Penyair yang sangat terkenal pada tahun 1950-an ini bertempat tinggal di Suryatmadjan Dn I/43 Yogyakarta. Pada masa itu ia bekerja sebagai Dewan Redaksi Majalah Budaja terbitan Jawatan Kebudayaan Kementrian Pendidikan, Pengajaran, dan Kebudayaan.
Selain "Nona Marjam" naskah drama yang ditulis oleh Kirdjomuljo antara lain (1) "Bui" (1 babak), (2) "Beliau Amat Kesunjian" (komedi 2 babak), (3) "Tudjuh Orang Tahanan" (komedi 2 babak), (4) "Penggali Kapur" (1 babak), (5) "Laki-Laki Djaga Malam" (1 babak), (6) "Sendja dengan Dua Kelelawar" (2 babak), (7) "Djauh di Rantau (2 babak), (8) "Bulan Pagi" (1 babak), (9) "Maria" (1 babak), (10) "Derai Tjemara" (2 babak), (11) "Keluarga Wijasti" (2 babak), (12) "Tanah Gersang" (1 babak), (13) "Anak Haram" (1 babak), (14) "Jessi" (2 babak), (15) "Sebab jang Dibawa Mati" (1 babak), (16) "Inah dan Manusia Sekitarnja" (1 babak), (17) "Lahirnja Kedjahatan" (3 babak), (18) "Matahari Juni" (3 babak), (19) "Dusta jang Manis" (2 babak), (20) "Pengawal Berlengan Besi" (komedi bersajak), (21) "Sisa-Sisa Revolusi" (1 babak bersajak), (22) "Matahari April" (2 babak), (23) "Setetes Darah" (3 babak), dan (24) "Pasukan Tjakra" (4 babak).

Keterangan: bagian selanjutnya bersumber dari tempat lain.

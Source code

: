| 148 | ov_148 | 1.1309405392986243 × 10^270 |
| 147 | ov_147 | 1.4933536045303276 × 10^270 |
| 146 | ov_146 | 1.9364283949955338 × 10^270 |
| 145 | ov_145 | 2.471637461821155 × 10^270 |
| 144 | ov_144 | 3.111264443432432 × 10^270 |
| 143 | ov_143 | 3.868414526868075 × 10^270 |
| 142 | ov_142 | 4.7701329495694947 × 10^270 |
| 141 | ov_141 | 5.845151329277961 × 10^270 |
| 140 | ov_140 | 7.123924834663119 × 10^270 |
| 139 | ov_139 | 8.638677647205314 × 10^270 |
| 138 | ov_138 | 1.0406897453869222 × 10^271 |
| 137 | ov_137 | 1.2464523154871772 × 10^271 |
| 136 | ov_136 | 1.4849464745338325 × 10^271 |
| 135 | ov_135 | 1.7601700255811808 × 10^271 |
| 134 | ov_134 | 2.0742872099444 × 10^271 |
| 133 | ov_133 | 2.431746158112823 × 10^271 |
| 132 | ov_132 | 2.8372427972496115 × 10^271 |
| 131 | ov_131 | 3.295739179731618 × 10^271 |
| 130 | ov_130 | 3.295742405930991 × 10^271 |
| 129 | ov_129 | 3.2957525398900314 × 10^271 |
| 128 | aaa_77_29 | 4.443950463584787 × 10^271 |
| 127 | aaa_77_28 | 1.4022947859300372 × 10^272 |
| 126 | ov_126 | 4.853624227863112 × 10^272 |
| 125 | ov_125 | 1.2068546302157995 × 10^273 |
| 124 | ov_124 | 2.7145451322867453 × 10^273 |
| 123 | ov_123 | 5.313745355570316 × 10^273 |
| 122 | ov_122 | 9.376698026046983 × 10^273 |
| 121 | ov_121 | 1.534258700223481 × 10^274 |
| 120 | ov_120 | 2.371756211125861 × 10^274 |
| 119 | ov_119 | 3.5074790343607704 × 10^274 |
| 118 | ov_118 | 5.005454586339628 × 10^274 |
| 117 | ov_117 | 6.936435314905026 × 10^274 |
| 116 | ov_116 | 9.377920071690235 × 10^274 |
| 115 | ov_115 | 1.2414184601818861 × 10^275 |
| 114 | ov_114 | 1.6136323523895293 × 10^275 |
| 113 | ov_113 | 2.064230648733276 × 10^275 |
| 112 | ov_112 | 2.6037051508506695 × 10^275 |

Selain menulis naskah drama, Kirdjomuljo juga menulis novel, antara lain Di Saat Rambutnya Terurai. Novel tersebut terbit pada tahun 1968. Kirdjomuljo juga beberapa kali menulis skenario film. Salah seorang sastrawan yang mengagumi Kirdjomuljo adalah Rendra yang menulis sebuah sajak khusus untuk Kirdjomuljo yang berjudul "Lelaki Sendirian".

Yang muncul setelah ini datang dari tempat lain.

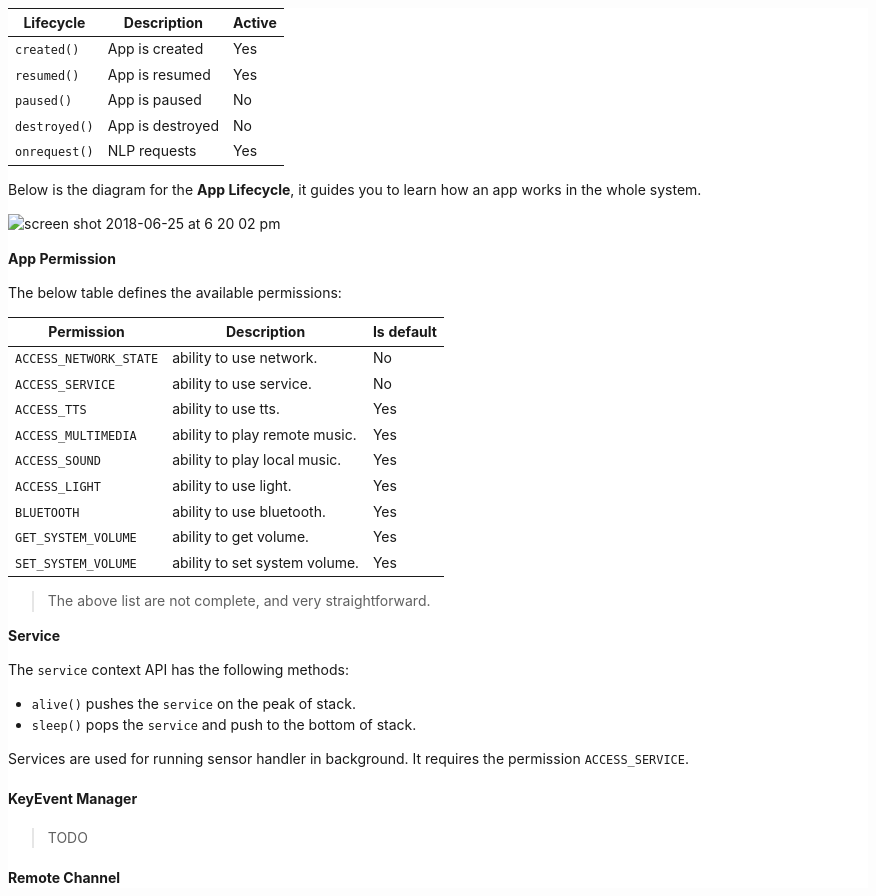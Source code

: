 | Lifecycle     | Description      | Active |
|---------------|------------------|--------|
| `created()`   | App is created   | Yes    |
| `resumed()`   | App is resumed   | Yes    |
| `paused()`    | App is paused    | No     |
| `destroyed()` | App is destroyed | No     |
| `onrequest()` | NLP requests     | Yes    |

Below is the diagram for the **App Lifecycle**, it guides you to learn how an app works in the whole system.

<img width="613" alt="screen shot 2018-06-25 at 6 20 02 pm" src="https://user-images.githubusercontent.com/1935767/41845036-aa5aa058-78a4-11e8-93d0-9b4645cb60a3.png">

**App Permission**

The below table defines the available permissions:

| Permission              | Description                   | Is default |
|-------------------------|-------------------------------|------------|
| `ACCESS_NETWORK_STATE`  | ability to use network.       | No         |
| `ACCESS_SERVICE`        | ability to use service.       | No         |
| `ACCESS_TTS`            | ability to use tts.           | Yes        |
| `ACCESS_MULTIMEDIA`     | ability to play remote music. | Yes        |
| `ACCESS_SOUND`          | ability to play local music.  | Yes        |
| `ACCESS_LIGHT`          | ability to use light.         | Yes        |
| `BLUETOOTH`             | ability to use bluetooth.     | Yes        |
| `GET_SYSTEM_VOLUME`     | ability to get volume.        | Yes        |
| `SET_SYSTEM_VOLUME`     | ability to set system volume. | Yes        |

> The above list are not complete, and very straightforward.

**Service**

The `service` context API has the following methods:

- `alive()` pushes the `service` on the peak of stack.
- `sleep()` pops the `service` and push to the bottom of stack.

Services are used for running sensor handler in background. It requires the permission `ACCESS_SERVICE`.

#### KeyEvent Manager

> TODO

#### Remote Channel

Sajak itu melukiskan seorang sahabat, Kirdjomuljo, yang dikaguminya karena keunikan karakternya. Kirdjomuljo yang penuh misteri laksana samudera gaib yang diselimuti kabut tanda tanya (Wawasan, 15 September 1994).
Kirdjomuljo juga terkenal sebagai seniman yang hidupnya kurang jelas dan sering disebut manusia yang "berumah di angin". Dia gemar mengembara. Sejak tahun 1973, ia mulai asyik memburu sastra sandi. Dia melacak berbagai prasasti kuno dan mencoba menguak misteri sejarah melalui berbagai pertanda yang ditemukan di makam-makam kuno ataupun bangunan-bangunan kuno. Kesibukan ini membuat Kirdjomuljo hampir tak punya lagi perhatian terhadap kesenian, puisi, sastra, atau teater. SH Mintardja, pengarang cerita silat beberapa kali meminta bahan darinya untuk cerita silatnya.
Kirdjomuljo juga tokoh pendiri teater Sanggar Bambu yang tetap berjaya hingga tahun 1990-an. Pada tahun 1954 Kirdjomuljo mendirikan Teater Indonesia bersama Kusno Sudjarwadi. Teater Indonesia yang didirikannya itu merupakan cikal bakal teater modern di Yogyakarta. Salah satu naskah drama Kirdjomuljo yang terkadang dipentaskan hingga kini adalah Penggali Intan dan Penggali Kapur. H.B. Jassin menyebut Kirdjomuljo sebagai penyair alam. Kekuatan sajaknya terletak pada bakat alamnya itu.